荷花滿以為安妮雅肯定要批評自己,指不定還會大發雷霆拔腿就走,沒想到卻是在說這些同樣也不太合適的話,驚訝之下連發抖都忘記了。
“不過總都比那些在戰爭中失去生命的人要好。死了可就一無所有了,別說幸福,痛苦的權利都會一並喪失。所以活著的人才要好好抓緊享受生命,荷花,你說是不是這麼回事?”
“是、是的,安小姐。”
“那快來幫我倒茶吧,呆在那裏幹什麼。”
“對不起,我這就幫您倒茶。”荷花倒是機靈,知道安妮雅這是在幫自己圓話,起身後偷偷擦掉臉上的汗,就趕緊提著茶壺去加水了。
安妮雅很是無奈地cos了一回睿智老人,為了抹平荷花的口無遮攔甚至自己主動下臭水溝洗了把澡,髒水現在都在往下滴呢。
不過她說的是全是大實話,杜欒華真的是和杜瑜瑉完全不像,雖然兄妹之間本來也不一定長相相近吧,但既然提到了就不免讓人要多想。

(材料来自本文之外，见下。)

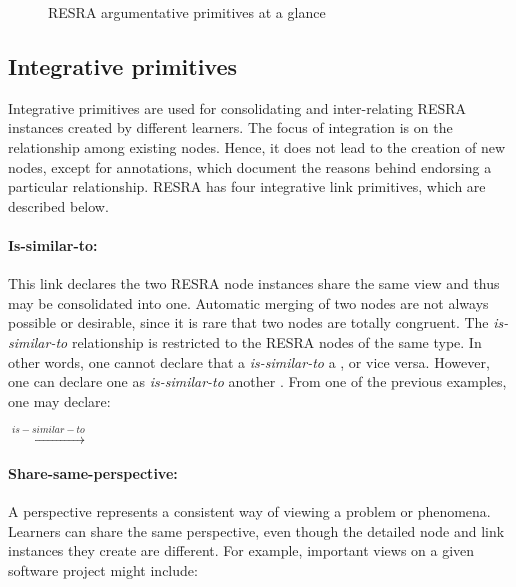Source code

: \begin{itemize}
{\begin{figure}[htb]
  \caption{RESRA argumentative primitives at a glance}
  \label{fig:arg-resra}
\end{figure}


\subsection{Integrative primitives}
\label{sec:integrative primitives}

Integrative primitives are used for consolidating and inter-relating RESRA
instances created by different learners. The focus of integration is on the
relationship among existing nodes. Hence, it does not lead to the creation
of new nodes, except for annotations, which document the reasons behind
endorsing a particular relationship. RESRA has four integrative link
primitives, which are described below.

\paragraph{Is-similar-to:}

This link declares the two RESRA node instances share the same view and
thus may be consolidated into one. Automatic merging of two nodes are not
always possible or desirable, since it is rare that two nodes are totally
congruent. The {\it is-similar-to\/} relationship is restricted to the
RESRA nodes of the same type. In other words, one cannot declare that a
 {\it is-similar-to\/} a , or vice
versa.  However, one can declare one  as {\it
is-similar-to\/} another . From one of the
previous examples, one may declare:

\indent {} \(
  \stackrel{is-similar-to}{\longrightarrow} \) 

\paragraph{Share-same-perspective:}
  
A perspective represents a consistent way of viewing a problem or
phenomena. Learners can share the same perspective, even though the
detailed node and link instances they create are different. For example,
important views on a given software project might include:

}
\end{itemize}
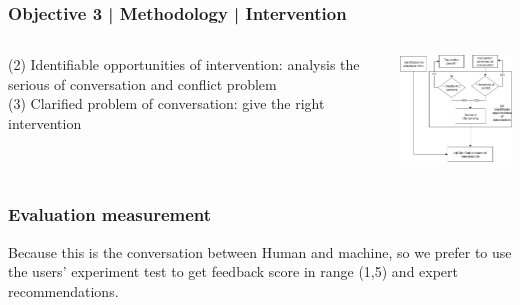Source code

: \documentclass{beamer}
\begin{document}
\begin{frame}
\frametitle{Objective 3 | Methodology | Intervention}
\begin{columns}
	
	\begin{column}{.45\textwidth}
		(2) Identifiable opportunities of intervention: analysis the serious of conversation and conflict problem \\
		
		
		(3) Clarified problem of conversation: give the right intervention\\
	
	\end{column}
	\begin{column}{.55\textwidth}
		\includegraphics[width=50mm]{tsv3.png}	
	\end{column}
	
\end{columns}
\end{frame}

\begin{frame}
\frametitle{Evaluation measurement}
Because this is the conversation between Human and machine, so we prefer to use the users' experiment test to get feedback score in range (1,5) and expert recommendations.


\end{frame}
\end{document}
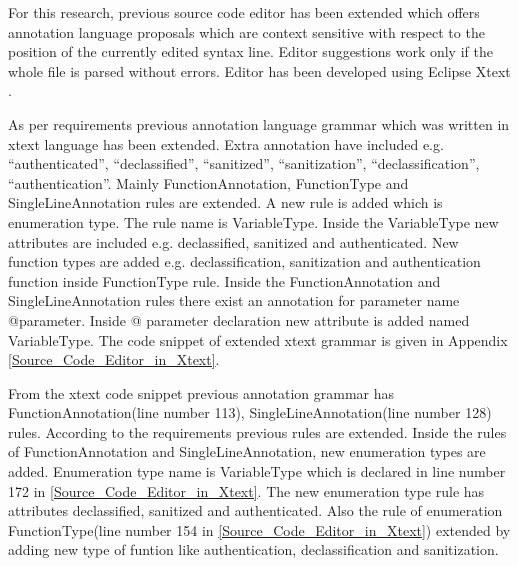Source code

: For this research, previous source code editor \cite{ref_108_paul2015infoflow} has been extended which offers annotation language proposals which are context sensitive with respect to the position of the currently edited syntax line. Editor suggestions work only if the whole file is parsed without errors. Editor has been developed using Eclipse Xtext \cite{ref_17_xtext:grammar}.

As per requirements previous annotation language grammar \cite{ref_108_paul2015infoflow} which was written in xtext language has been extended. Extra annotation have included e.g. \enquote{authenticated}, \enquote{declassified}, \enquote{sanitized}, \enquote{sanitization}, \enquote{declassification}, \enquote{authentication}. Mainly FunctionAnnotation, FunctionType  and SingleLineAnnotation rules  are extended. A new rule is added which is enumeration type. The rule name is VariableType. Inside the VariableType new attributes are included e.g. declassified, sanitized and authenticated. New function types are added e.g. declassification, sanitization and authentication function inside FunctionType rule. Inside the FunctionAnnotation and SingleLineAnnotation rules there exist an annotation for parameter name @parameter. Inside @ parameter declaration new attribute is added named VariableType. The code snippet of extended xtext grammar is given in Appendix  \ref{Source_Code_Editor_in_Xtext}. 


From the xtext code snippet previous annotation grammar \cite{ref_108_paul2015infoflow} has FunctionAnnotation(line number 113), SingleLineAnnotation(line number 128) rules. According to the requirements previous rules are extended. Inside the rules of FunctionAnnotation and SingleLineAnnotation, new enumeration types are added. Enumeration type name is VariableType which is declared in line number 172 in \ref{Source_Code_Editor_in_Xtext}. The new enumeration type rule has attributes declassified, sanitized and authenticated. Also the rule of enumeration FunctionType(line number 154 in \ref{Source_Code_Editor_in_Xtext}) extended by adding new type of funtion like authentication, declassification and sanitization.

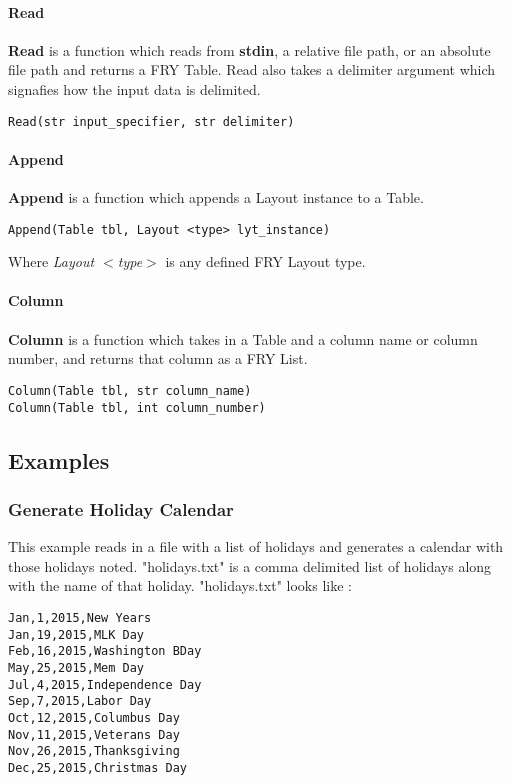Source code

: \documentclass{article}
\begin{document}
\paragraph{Read}
\textbf{Read} is a function which reads from \textbf{stdin}, a relative file path, or an absolute file path and returns a FRY Table. Read also takes a delimiter argument which signafies how the input data is delimited.
\begin{lstlisting}
Read(str input_specifier, str delimiter)
\end{lstlisting}

\paragraph{Append}
\textbf{Append} is a function which appends a Layout instance to a Table.
\begin{lstlisting}
Append(Table tbl, Layout <type> lyt_instance)
\end{lstlisting}
Where \emph{Layout $<$type$>$} is any defined FRY Layout type.

\paragraph{Column}
\textbf{Column} is a function which takes in a Table and a column name or column number, and returns that column as a FRY List.
\begin{lstlisting}
Column(Table tbl, str column_name)
Column(Table tbl, int column_number)
\end{lstlisting}

\subsection{Examples}
\subsubsection{Generate Holiday Calendar}
\label{sec:cal_example}
This example reads in a file with a list of holidays and generates a calendar with those holidays noted. "holidays.txt" is a comma delimited list of holidays along with the name of that holiday. "holidays.txt" looks like :
\begin{lstlisting}
Jan,1,2015,New Years
Jan,19,2015,MLK Day
Feb,16,2015,Washington BDay
May,25,2015,Mem Day
Jul,4,2015,Independence Day
Sep,7,2015,Labor Day
Oct,12,2015,Columbus Day
Nov,11,2015,Veterans Day
Nov,26,2015,Thanksgiving
Dec,25,2015,Christmas Day
\end{lstlisting}
\end{document}
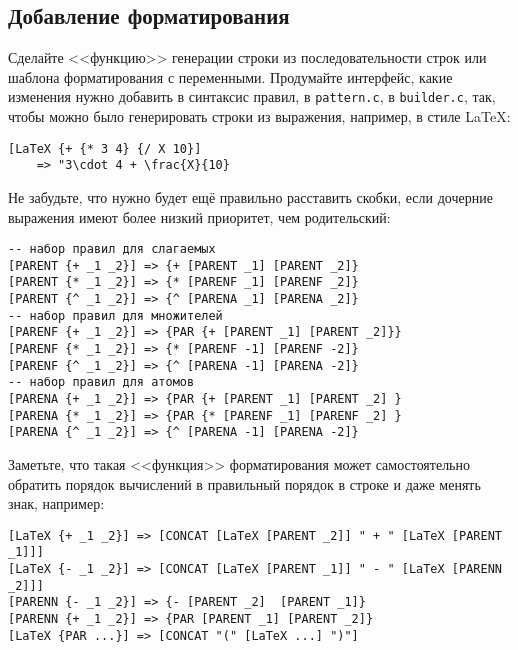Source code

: \documentclass[10pt]{report}
\begin{document}
\subsection{Добавление форматирования}
Сделайте <<функцию>> генерации строки из последовательности строк или шаблона форматирования с переменными.
Продумайте интерфейс, какие изменения нужно добавить в синтаксис правил, в \verb|pattern.c|, в \verb|builder.c|, так, чтобы можно было генерировать строки из выражения, например, в стиле \LaTeX:
\begin{verbatim}
[LaTeX {+ {* 3 4} {/ X 10}] 
    => "3\cdot 4 + \frac{X}{10}
\end{verbatim}
Не забудьте, что нужно будет ещё правильно расставить скобки, если дочерние выражения имеют более низкий приоритет, чем родительский:
\begin{lstlisting}[language=rules, caption=Пример правил расстановки скобок]
-- набор правил для слагаемых
[PARENT {+ _1 _2}] => {+ [PARENT _1] [PARENT _2]}
[PARENT {* _1 _2}] => {* [PARENF _1] [PARENF _2]}
[PARENT {^ _1 _2}] => {^ [PARENA _1] [PARENA _2]}
-- набор правил для множителей
[PARENF {+ _1 _2}] => {PAR {+ [PARENT _1] [PARENT _2]}}
[PARENF {* _1 _2}] => {* [PARENF -1] [PARENF -2]}
[PARENF {^ _1 _2}] => {^ [PARENA -1] [PARENA -2]}
-- набор правил для атомов
[PARENA {+ _1 _2}] => {PAR {+ [PARENT _1] [PARENT _2] }
[PARENA {* _1 _2}] => {PAR {* [PARENF _1] [PARENF _2] }
[PARENA {^ _1 _2}] => {^ [PARENA -1] [PARENA -2]}
\end{lstlisting}
Заметьте, что такая <<функция>> форматирования может самостоятельно обратить порядок вычислений в правильный порядок в строке и даже менять знак, например:
\begin{lstlisting}[language=rules]
[LaTeX {+ _1 _2}] => [CONCAT [LaTeX [PARENT _2]] " + " [LaTeX [PARENT _1]]]
[LaTeX {- _1 _2}] => [CONCAT [LaTeX [PARENT _1]] " - " [LaTeX [PARENN _2]]]
[PARENN {- _1 _2}] => {- [PARENT _2]  [PARENT _1]}
[PARENN {+ _1 _2}] => {PAR [PARENT _1] [PARENT _2]}
[LaTeX {PAR ...}] => [CONCAT "(" [LaTeX ...] ")"]  
\end{lstlisting}
\end{document}
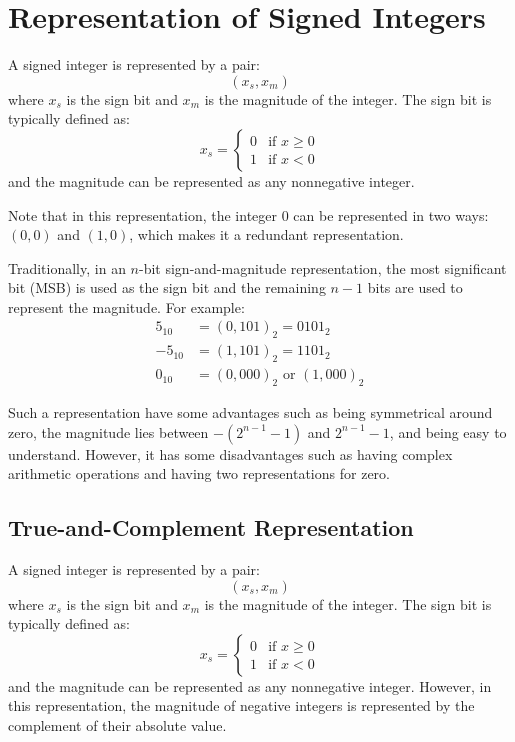 \section{Representation of Signed Integers}
\begin{definition}
    A signed integer is represented by a pair:
    \[
        (x_s,x_m)
    \]
    where $x_s$ is the sign bit and $x_m$ is the magnitude of the integer. The sign bit is typically defined as:
    \[
        x_s = \begin{cases}
        0 & \text{if } x \geq 0 \\
        1 & \text{if } x < 0
        \end{cases}
    \]
    and the magnitude can be represented as any nonnegative integer.
\end{definition}
Note that in this representation, the integer $0$ can be represented in two ways: $(0,0)$ and $(1,0)$, which makes it a redundant representation.

\begin{eg}
    Traditionally, in an $n$-bit sign-and-magnitude representation, the most significant bit (MSB) is used as the sign bit and the remaining $n - 1$ bits are used to represent the magnitude. For example:
    \begin{align*}
        5_{10} &= (0, 101)_2 = 0101_2 \\
        -5_{10} &= (1, 101)_2 = 1101_2 \\
        0_{10} &= (0, 000)_2 \text{ or } (1, 000)_2
    \end{align*}
\end{eg}
Such a representation have some advantages such as being symmetrical around zero, the magnitude lies between $-(2^{n-1} - 1)$ and $2^{n-1} - 1$, and being easy to understand. However, it has some disadvantages such as having complex arithmetic operations and having two representations for zero.

\subsection{True-and-Complement Representation}
\begin{definition}
    A signed integer is represented by a pair:
    \[
        (x_s,x_m)
    \]
    where $x_s$ is the sign bit and $x_m$ is the magnitude of the integer. The sign bit is typically defined as:
    \[
        x_s = \begin{cases}
        0 & \text{if } x \geq 0 \\
        1 & \text{if } x < 0
        \end{cases}
    \]
    and the magnitude can be represented as any nonnegative integer. However, in this representation, the magnitude of negative integers is represented by the complement of their absolute value.
\end{definition}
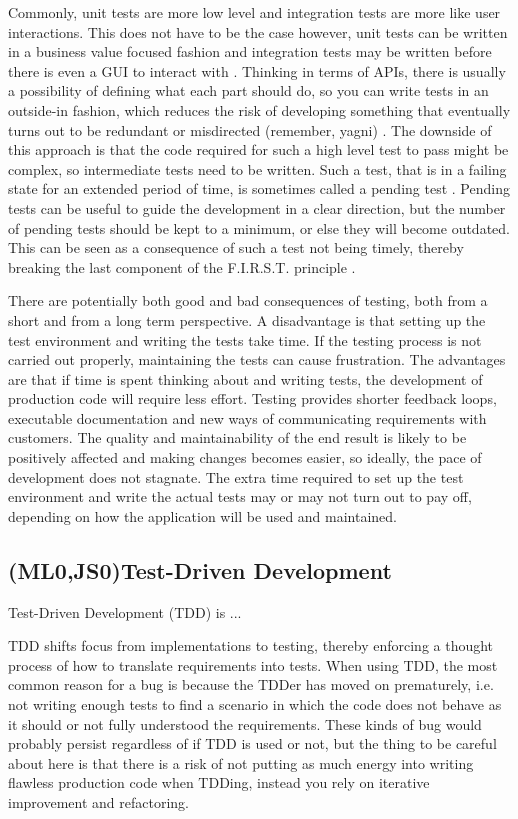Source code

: \documentclass[11pt]{article}
\begin{document}
Commonly, unit tests are more low level and integration tests are more like user interactions. This does not have to be the case however, unit tests can be written in a business value focused fashion and integration tests may be written before there is even a GUI to interact with \cite[question~20]{Ahnve}. Thinking in terms of APIs, there is usually a possibility of defining what each part should do, so you can write tests in an outside-in fashion, which reduces the risk of developing something that eventually turns out to be redundant or misdirected (remember, \gls{yagni}) \cite[question~29]{Ahnve}. The downside of this approach is that the code required for such a high level test to pass might be complex, so intermediate tests need to be written. Such a test, that is in a failing state for an extended period of time, is sometimes called a pending test \cite[question~31]{Ahnve}. Pending tests can be useful to guide the development in a clear direction, but the number of pending tests should be kept to a minimum, or else they will become outdated. This can be seen as a consequence of such a test not being timely, thereby breaking the last component of the F.I.R.S.T. principle \cite[p.~132-133]{Clean}.

There are potentially both good and bad consequences of testing, both from a short and from a long term perspective. A disadvantage is that setting up the test environment and writing the tests take time. If the testing process is not carried out properly, maintaining the tests can cause frustration. The advantages are that if time is spent thinking about and writing tests, the development of production code will require less effort. Testing provides shorter feedback loops, executable documentation and new ways of communicating requirements with customers. The quality and maintainability of the end result is likely to be positively affected and making changes becomes easier, so ideally, the pace of development does not stagnate. The extra time required to set up the test environment and write the actual tests may or may not turn out to pay off, depending on how the application will be used and maintained.

\subsection{(ML0,JS0)Test-Driven Development}
\label{subsec:tdd}

Test-Driven Development (TDD) is ...

TDD shifts focus from implementations to testing, thereby enforcing a thought process of how to translate requirements into tests. When using TDD, the most common reason for a bug is because the TDDer has moved on prematurely, i.e. not writing enough tests to find a scenario in which the code does not behave as it should or not fully understood the requirements. These kinds of bug would probably persist regardless of if TDD is used or not, but the thing to be careful about here is that there is a risk of not putting as much energy into writing flawless production code when TDDing, instead you rely on iterative improvement and refactoring. %
\end{document}
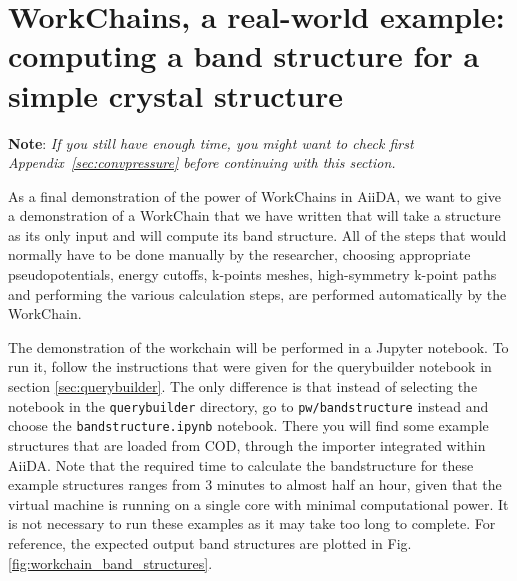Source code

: 
\section{\label{sec:workchain_demonstration}WorkChains, a real-world example: computing a band structure for a simple crystal structure}

\textbf{Note}: \emph{If you still have enough time, you might want to check first Appendix~\ref{sec:convpressure} before continuing with this section.}

As a final demonstration of the power of WorkChains in AiiDA, we want to give a demonstration of a WorkChain that we have written that will take a structure as its only input and will compute its band structure.
All of the steps that would normally have to be done manually by the researcher, choosing appropriate pseudopotentials, energy cutoffs, k-points meshes, high-symmetry k-point paths and performing the various calculation steps, are performed automatically by the WorkChain.

The demonstration of the workchain will be performed in a Jupyter notebook.
To run it, follow the instructions that were given for the querybuilder notebook in section \ref{sec:querybuilder}.
The only difference is that instead of selecting the notebook in the \texttt{querybuilder} directory, go to \texttt{pw/bandstructure} instead and choose the \texttt{bandstructure.ipynb} notebook.
There you will find some example structures that are loaded from COD, through the importer integrated within AiiDA.
Note that the required time to calculate the bandstructure for these example structures ranges from 3 minutes to almost half an hour, given that the virtual machine is running on a single core with minimal computational power.
It is not necessary to run these examples as it may take too long to complete.
For reference, the expected output band structures are plotted in Fig.\,\ref{fig:workchain_band_structures}.

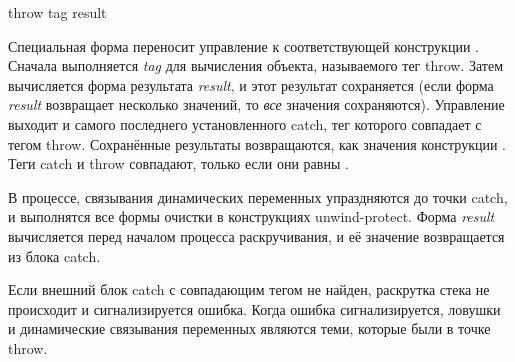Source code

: \begin{defspec}
throw tag result

Специальная форма  переносит управление к соответствующей конструкции
.
Сначала выполняется \emph{tag} для вычисления объекта, называемого тег
throw. Затем вычисляется форма результата \emph{result}, и этот результат
сохраняется (если форма \emph{result} возвращает несколько значений, то
\emph{все} значения сохраняются).
Управление выходит и самого последнего установленного catch, тег которого
совпадает с тегом throw. Сохранённые результаты возвращаются, как значения
конструкции .
Теги catch и throw совпадают, только если они равны .

В процессе, связывания динамических переменных упраздняются до точки catch, и
выполнятся все формы очистки в конструкциях unwind-protect.
Форма \emph{result} вычисляется перед началом процесса раскручивания, и её
значение возвращается из блока catch.

Если внешний блок catch с совпадающим тегом не найден, раскрутка стека не
происходит и сигнализируется ошибка.
Когда ошибка сигнализируется, ловушки и динамические связывания переменных
являются теми, которые были в точке throw.
\end{defspec}

\fi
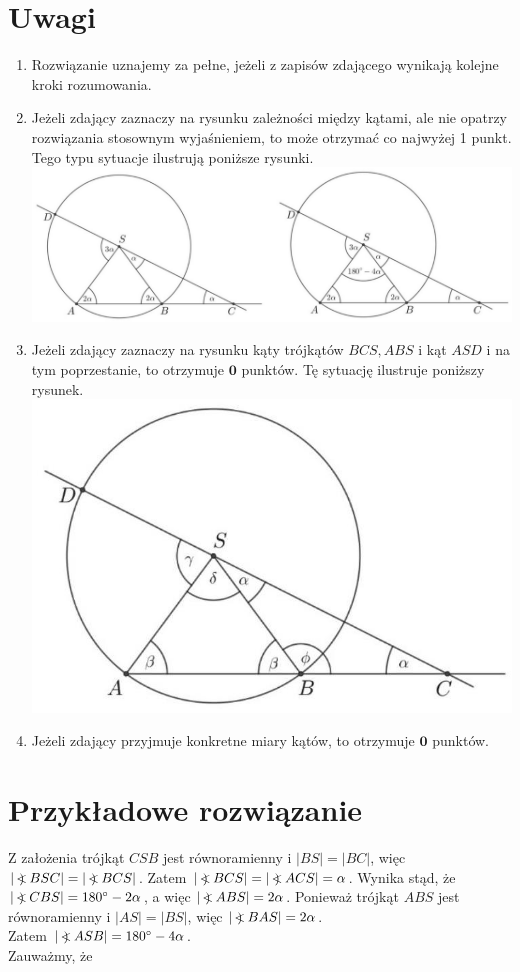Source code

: \documentclass[10pt]{article}
\newcommand\Varangle{\mathop{{<\!\!\!\!\!\text{\small)}}\:}\nolimits}
\begin{document}
\section*{Uwagi}
\begin{enumerate}
  \item Rozwiązanie uznajemy za pełne, jeżeli z zapisów zdającego wynikają kolejne kroki rozumowania.
  \item Jeżeli zdający zaznaczy na rysunku zależności między kątami, ale nie opatrzy rozwiązania stosownym wyjaśnieniem, to może otrzymać co najwyżej 1 punkt. Tego typu sytuacje ilustrują poniższe rysunki.\\
\includegraphics[max width=\textwidth, center]{2025_02_07_cbaae63d39acb23a5920g-15}
  \item Jeżeli zdający zaznaczy na rysunku kąty trójkątów $B C S, A B S$ i kąt $A S D$ i na tym poprzestanie, to otrzymuje $\mathbf{0}$ punktów. Tę sytuację ilustruje poniższy rysunek.\\
\includegraphics[max width=\textwidth, center]{2025_02_07_cbaae63d39acb23a5920g-16}
  \item Jeżeli zdający przyjmuje konkretne miary kątów, to otrzymuje $\mathbf{0}$ punktów.
\end{enumerate}

\section*{Przykładowe rozwiązanie}
Z założenia trójkąt $C S B$ jest równoramienny i $|B S|=|B C|$, więc $|\Varangle B S C|=|\Varangle B C S|$. Zatem $|\Varangle B C S|=|\Varangle A C S|=\alpha$. Wynika stąd, że $|\Varangle C B S|=180^{\circ}-2 \alpha$, a więc $|\Varangle A B S|=2 \alpha$. Ponieważ trójkąt $A B S$ jest równoramienny i $|A S|=|B S|$, więc $|\Varangle B A S|=2 \alpha$.\\
Zatem $|\Varangle A S B|=180^{\circ}-4 \alpha$.\\
Zauważmy, że
\end{document}
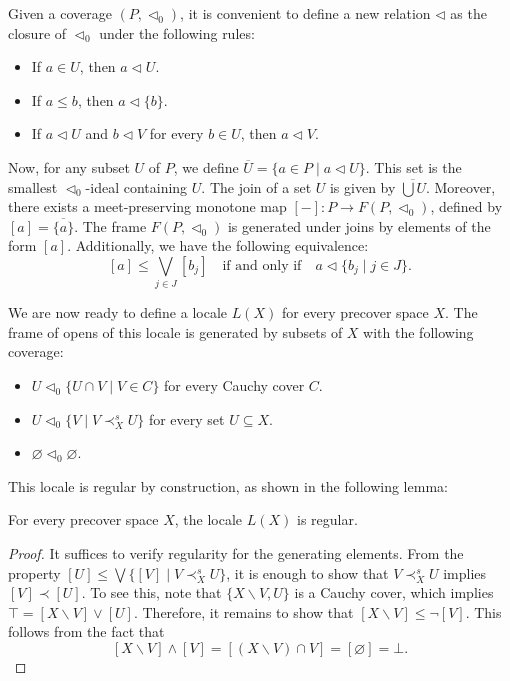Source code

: \documentclass[pdflatex,sn-mathphys-num]{sn-jnl}
\theoremstyle{definition}
\theoremstyle{remark}
\numberwithin{figure}{section}
\newcommand{\rb}{\prec}
\begin{document}
Given a coverage $(P,\triangleleft_0)$, it is convenient to define a new relation $\triangleleft$ as the closure of $\triangleleft_0$ under the following rules:
\begin{itemize}
\item If $a \in U$, then $a \triangleleft U$.
\item If $a \leq b$, then $a \triangleleft \{ b \}$.
\item If $a \triangleleft U$ and $b \triangleleft V$ for every $b \in U$, then $a \triangleleft V$.
\end{itemize}

Now, for any subset $U$ of $P$, we define $\overline{U} = \{ a \in P \mid a \triangleleft U \}$.
This set is the smallest $\triangleleft_0$-ideal containing $U$.
The join of a set $U$ is given by $\overline{\bigcup U}$.
Moreover, there exists a meet-preserving monotone map $[-] : P \to F(P,\triangleleft_0)$, defined by $[a] = \overline{ \{ a \} }$.
The frame $F(P,\triangleleft_0)$ is generated under joins by elements of the form $[a]$.
Additionally, we have the following equivalence:
\[
[a] \leq \bigvee_{j \in J} [b_j] \quad \text{if and only if} \quad a \triangleleft \{ b_j \mid j \in J \}.
\]

We are now ready to define a locale $L(X)$ for every precover space $X$.
The frame of opens of this locale is generated by subsets of $X$ with the following coverage:
\begin{itemize}
\item $U \triangleleft_0 \{ U \cap V \mid V \in C \}$ for every Cauchy cover $C$.
\item $U \triangleleft_0 \{ V \mid V \rb^s_X U \}$ for every set $U \subseteq X$.
\item $\varnothing \triangleleft_0 \varnothing$.
\end{itemize}

This locale is regular by construction, as shown in the following lemma:

\begin{lem}
For every precover space $X$, the locale $L(X)$ is regular.
\end{lem}
\begin{proof}
It suffices to verify regularity for the generating elements.
From the property $[U] \leq \bigvee \{ [V] \mid V \rb^s_X U \}$, it is enough to show that $V \rb^s_X U$ implies $[V] \rb [U]$.
To see this, note that $\{ X \backslash V, U \}$ is a Cauchy cover, which implies $\top = [X \backslash V] \vee [U]$.
Therefore, it remains to show that $[X \backslash V] \leq \neg [V]$.
This follows from the fact that 
\[
[X \backslash V] \wedge [V] = [(X \backslash V) \cap V] = [\varnothing] = \bot.
\]
\end{proof}
\end{document}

而且據她在今天了解到的杜欒華種種生活習慣,和府裏其他人一對比真是差異巨大。什麼軟枕硬枕隻是極小一件事,其他諸如酸甜喜好啊,各種忌口啊,作息習慣、興趣愛好、身體素質啊,以及體質過敏和對氣溫的敏感程度種種方麵,總之兩人幾乎就沒什麼地方是能讓人產生“果然是兄妹”的想法。簡直像是從位麵另一頭找來一個人類硬拉掰親屬關係,目的純粹是為了“上帝給你們開了個玩笑”。
舉個反例,明明克裏斯和葉隻有四分之一血統出自一人,葉還饞了一半森精,大家都能看得出兩人是親戚。杜瑜瑉和杜欒華就完全沒有給人這樣的感覺,恩,莫非兩人其實是同父異母、同母異父這樣的?
少女一個人百無聊賴大開腦洞中,片刻荷花小跑回來了。
“安小姐。”此時她的臉色已經很正常了,權當剛才什麼也沒有發生過。安妮雅不惜自黑的初衷達成,自然不會再去提剛才,隻安穩享受著她端茶送水。
“奴婢剛才去倒水時聽到門房的人說,萊昂公子和艾爾小姐已經回來了,安小姐要去見見他們嗎?”安妮雅被剛泡上的茶小小燙了一下,正準備放下涼涼再喝,荷花已經又說上了。